● **About this task**: Here is the task for the records below: repeat exactly the lines from the one with "## Game Updates" to the one with "While the project", both included, and nothing else.

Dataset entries
===============

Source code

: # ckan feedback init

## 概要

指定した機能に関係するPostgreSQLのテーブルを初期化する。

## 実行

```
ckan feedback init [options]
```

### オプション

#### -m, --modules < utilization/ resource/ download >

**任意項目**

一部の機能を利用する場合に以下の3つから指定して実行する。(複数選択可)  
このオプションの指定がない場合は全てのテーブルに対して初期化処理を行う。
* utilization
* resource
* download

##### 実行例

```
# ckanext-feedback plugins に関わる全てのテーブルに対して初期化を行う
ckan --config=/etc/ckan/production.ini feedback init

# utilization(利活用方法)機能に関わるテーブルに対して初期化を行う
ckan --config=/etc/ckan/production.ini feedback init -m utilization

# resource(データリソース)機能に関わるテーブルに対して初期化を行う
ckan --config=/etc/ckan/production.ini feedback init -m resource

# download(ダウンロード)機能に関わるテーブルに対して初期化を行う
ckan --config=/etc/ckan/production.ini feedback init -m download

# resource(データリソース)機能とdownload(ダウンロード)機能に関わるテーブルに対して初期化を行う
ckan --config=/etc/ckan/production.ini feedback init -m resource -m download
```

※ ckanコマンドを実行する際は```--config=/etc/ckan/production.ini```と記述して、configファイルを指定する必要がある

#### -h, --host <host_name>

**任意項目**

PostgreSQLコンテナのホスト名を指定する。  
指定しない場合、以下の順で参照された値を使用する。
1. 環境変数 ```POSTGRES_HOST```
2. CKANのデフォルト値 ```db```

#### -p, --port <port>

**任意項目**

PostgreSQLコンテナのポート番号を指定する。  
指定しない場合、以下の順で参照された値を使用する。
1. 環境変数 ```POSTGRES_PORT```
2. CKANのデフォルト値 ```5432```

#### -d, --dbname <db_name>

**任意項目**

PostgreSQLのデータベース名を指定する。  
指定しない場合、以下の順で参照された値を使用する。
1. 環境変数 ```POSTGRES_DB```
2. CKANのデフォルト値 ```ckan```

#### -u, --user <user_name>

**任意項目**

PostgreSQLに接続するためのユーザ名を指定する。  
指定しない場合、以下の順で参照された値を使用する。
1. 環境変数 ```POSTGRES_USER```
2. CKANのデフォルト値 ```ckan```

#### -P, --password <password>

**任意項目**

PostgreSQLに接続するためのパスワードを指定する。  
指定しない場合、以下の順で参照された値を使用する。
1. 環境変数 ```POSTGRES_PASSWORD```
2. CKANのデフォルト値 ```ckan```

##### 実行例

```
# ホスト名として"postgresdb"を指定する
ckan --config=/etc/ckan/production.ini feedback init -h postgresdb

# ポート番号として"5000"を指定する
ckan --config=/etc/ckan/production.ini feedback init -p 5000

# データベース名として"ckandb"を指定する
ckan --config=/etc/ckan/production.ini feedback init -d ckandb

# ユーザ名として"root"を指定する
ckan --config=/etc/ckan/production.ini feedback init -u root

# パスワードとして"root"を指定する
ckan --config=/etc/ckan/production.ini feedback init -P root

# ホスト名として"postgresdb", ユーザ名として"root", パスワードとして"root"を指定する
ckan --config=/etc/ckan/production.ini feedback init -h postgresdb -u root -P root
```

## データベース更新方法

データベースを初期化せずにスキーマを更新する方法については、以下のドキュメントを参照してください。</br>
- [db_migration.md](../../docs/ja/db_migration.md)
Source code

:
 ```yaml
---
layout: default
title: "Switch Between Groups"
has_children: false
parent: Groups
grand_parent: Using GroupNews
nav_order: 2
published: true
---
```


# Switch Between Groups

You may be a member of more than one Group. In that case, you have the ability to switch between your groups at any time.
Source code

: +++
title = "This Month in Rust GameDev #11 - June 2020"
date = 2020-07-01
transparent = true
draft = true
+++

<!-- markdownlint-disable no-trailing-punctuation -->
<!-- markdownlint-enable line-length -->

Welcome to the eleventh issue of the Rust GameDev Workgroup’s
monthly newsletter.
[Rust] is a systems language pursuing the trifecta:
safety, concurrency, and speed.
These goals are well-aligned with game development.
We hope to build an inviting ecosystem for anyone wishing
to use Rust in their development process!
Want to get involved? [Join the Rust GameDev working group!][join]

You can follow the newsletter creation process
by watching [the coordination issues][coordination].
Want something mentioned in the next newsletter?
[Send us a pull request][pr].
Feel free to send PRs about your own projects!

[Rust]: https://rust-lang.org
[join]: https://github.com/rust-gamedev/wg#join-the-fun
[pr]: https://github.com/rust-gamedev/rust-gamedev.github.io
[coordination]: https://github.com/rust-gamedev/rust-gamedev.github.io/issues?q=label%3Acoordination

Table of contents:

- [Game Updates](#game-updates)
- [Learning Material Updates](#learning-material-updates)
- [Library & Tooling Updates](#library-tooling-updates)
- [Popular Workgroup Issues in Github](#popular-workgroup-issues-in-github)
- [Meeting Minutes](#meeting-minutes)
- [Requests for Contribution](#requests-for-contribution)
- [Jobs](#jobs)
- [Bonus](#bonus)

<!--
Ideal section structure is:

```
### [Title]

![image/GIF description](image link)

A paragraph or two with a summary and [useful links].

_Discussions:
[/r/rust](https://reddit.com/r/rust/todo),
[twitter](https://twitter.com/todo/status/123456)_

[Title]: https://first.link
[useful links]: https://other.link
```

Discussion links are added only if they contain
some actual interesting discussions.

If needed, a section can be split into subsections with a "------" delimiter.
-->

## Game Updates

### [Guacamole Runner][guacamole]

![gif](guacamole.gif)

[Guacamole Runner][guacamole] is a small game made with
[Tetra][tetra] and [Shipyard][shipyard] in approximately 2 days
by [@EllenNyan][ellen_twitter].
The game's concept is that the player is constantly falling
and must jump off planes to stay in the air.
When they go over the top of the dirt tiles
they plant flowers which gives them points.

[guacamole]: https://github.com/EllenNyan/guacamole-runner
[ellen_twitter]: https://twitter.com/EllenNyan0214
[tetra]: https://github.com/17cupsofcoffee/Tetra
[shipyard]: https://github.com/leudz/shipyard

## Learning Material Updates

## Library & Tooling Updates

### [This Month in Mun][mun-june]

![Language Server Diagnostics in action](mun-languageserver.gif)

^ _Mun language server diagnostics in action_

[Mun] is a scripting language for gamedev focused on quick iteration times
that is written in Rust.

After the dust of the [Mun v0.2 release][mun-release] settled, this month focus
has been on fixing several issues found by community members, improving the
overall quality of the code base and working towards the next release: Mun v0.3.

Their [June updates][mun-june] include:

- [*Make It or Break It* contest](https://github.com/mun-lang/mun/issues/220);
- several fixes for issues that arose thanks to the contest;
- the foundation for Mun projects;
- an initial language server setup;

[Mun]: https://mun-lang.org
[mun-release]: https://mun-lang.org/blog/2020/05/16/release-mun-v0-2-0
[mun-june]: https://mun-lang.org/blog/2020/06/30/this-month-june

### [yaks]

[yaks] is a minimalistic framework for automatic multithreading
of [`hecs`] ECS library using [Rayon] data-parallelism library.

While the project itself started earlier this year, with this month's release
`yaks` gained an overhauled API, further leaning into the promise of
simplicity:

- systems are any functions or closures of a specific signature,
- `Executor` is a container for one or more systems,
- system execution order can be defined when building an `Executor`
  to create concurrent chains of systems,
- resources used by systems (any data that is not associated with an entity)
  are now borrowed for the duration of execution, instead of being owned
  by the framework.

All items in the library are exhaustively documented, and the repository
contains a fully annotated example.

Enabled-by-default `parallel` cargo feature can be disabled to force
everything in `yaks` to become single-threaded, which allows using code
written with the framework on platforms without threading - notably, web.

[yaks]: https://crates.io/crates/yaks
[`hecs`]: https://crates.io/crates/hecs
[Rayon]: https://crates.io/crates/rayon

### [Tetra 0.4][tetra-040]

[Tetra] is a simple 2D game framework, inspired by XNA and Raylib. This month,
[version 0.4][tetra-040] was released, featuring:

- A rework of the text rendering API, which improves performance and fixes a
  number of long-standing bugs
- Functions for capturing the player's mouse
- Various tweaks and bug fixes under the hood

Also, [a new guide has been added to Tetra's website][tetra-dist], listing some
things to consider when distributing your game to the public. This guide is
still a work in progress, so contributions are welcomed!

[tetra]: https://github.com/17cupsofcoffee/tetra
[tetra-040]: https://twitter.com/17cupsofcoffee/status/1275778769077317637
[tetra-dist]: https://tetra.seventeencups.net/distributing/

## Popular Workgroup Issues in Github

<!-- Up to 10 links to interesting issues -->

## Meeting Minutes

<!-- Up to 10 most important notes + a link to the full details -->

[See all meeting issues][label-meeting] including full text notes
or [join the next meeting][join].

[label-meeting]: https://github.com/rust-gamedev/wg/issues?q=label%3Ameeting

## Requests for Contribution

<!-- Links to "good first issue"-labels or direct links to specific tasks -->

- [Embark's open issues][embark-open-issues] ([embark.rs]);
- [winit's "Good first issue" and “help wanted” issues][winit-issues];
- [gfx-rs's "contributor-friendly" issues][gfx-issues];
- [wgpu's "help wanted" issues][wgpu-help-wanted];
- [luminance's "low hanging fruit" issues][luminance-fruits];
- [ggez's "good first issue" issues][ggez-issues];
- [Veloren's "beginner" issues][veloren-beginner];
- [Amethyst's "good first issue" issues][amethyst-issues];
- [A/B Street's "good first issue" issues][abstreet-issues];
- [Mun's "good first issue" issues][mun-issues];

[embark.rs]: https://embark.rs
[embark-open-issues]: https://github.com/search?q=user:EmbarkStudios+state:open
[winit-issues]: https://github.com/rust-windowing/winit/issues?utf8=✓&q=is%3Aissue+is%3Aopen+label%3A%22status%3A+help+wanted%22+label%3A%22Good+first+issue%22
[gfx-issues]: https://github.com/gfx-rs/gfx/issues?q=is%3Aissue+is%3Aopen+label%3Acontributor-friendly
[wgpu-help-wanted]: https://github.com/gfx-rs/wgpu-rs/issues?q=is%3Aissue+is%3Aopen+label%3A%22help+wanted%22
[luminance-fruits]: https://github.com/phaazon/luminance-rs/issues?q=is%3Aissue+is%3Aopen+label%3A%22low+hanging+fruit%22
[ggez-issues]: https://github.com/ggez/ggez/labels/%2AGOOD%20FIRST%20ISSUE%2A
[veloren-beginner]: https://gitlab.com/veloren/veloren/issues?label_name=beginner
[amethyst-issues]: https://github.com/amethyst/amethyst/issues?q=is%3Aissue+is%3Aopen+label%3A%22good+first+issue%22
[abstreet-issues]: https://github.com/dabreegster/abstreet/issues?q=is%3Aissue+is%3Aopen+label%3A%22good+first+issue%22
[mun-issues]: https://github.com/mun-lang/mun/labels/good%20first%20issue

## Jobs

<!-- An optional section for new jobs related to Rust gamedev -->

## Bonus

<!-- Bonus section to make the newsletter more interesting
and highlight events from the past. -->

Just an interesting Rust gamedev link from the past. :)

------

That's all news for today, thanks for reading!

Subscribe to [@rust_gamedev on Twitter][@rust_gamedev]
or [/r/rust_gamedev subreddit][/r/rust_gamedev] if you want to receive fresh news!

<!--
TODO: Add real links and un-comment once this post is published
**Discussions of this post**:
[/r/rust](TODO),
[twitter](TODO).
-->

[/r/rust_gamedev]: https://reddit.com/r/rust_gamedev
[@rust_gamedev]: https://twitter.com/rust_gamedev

===============

● **Written answer**:
## Game Updates

### [Guacamole Runner][guacamole]

![gif](guacamole.gif)

[Guacamole Runner][guacamole] is a small game made with
[Tetra][tetra] and [Shipyard][shipyard] in approximately 2 days
by [@EllenNyan][ellen_twitter].
The game's concept is that the player is constantly falling
and must jump off planes to stay in the air.
When they go over the top of the dirt tiles
they plant flowers which gives them points.

[guacamole]: https://github.com/EllenNyan/guacamole-runner
[ellen_twitter]: https://twitter.com/EllenNyan0214
[tetra]: https://github.com/17cupsofcoffee/Tetra
[shipyard]: https://github.com/leudz/shipyard

## Learning Material Updates

## Library & Tooling Updates

### [This Month in Mun][mun-june]

![Language Server Diagnostics in action](mun-languageserver.gif)

^ _Mun language server diagnostics in action_

[Mun] is a scripting language for gamedev focused on quick iteration times
that is written in Rust.

After the dust of the [Mun v0.2 release][mun-release] settled, this month focus
has been on fixing several issues found by community members, improving the
overall quality of the code base and working towards the next release: Mun v0.3.

Their [June updates][mun-june] include:

- [*Make It or Break It* contest](https://github.com/mun-lang/mun/issues/220);
- several fixes for issues that arose thanks to the contest;
- the foundation for Mun projects;
- an initial language server setup;

[Mun]: https://mun-lang.org
[mun-release]: https://mun-lang.org/blog/2020/05/16/release-mun-v0-2-0
[mun-june]: https://mun-lang.org/blog/2020/06/30/this-month-june

### [yaks]

[yaks] is a minimalistic framework for automatic multithreading
of [`hecs`] ECS library using [Rayon] data-parallelism library.

While the project itself started earlier this year, with this month's release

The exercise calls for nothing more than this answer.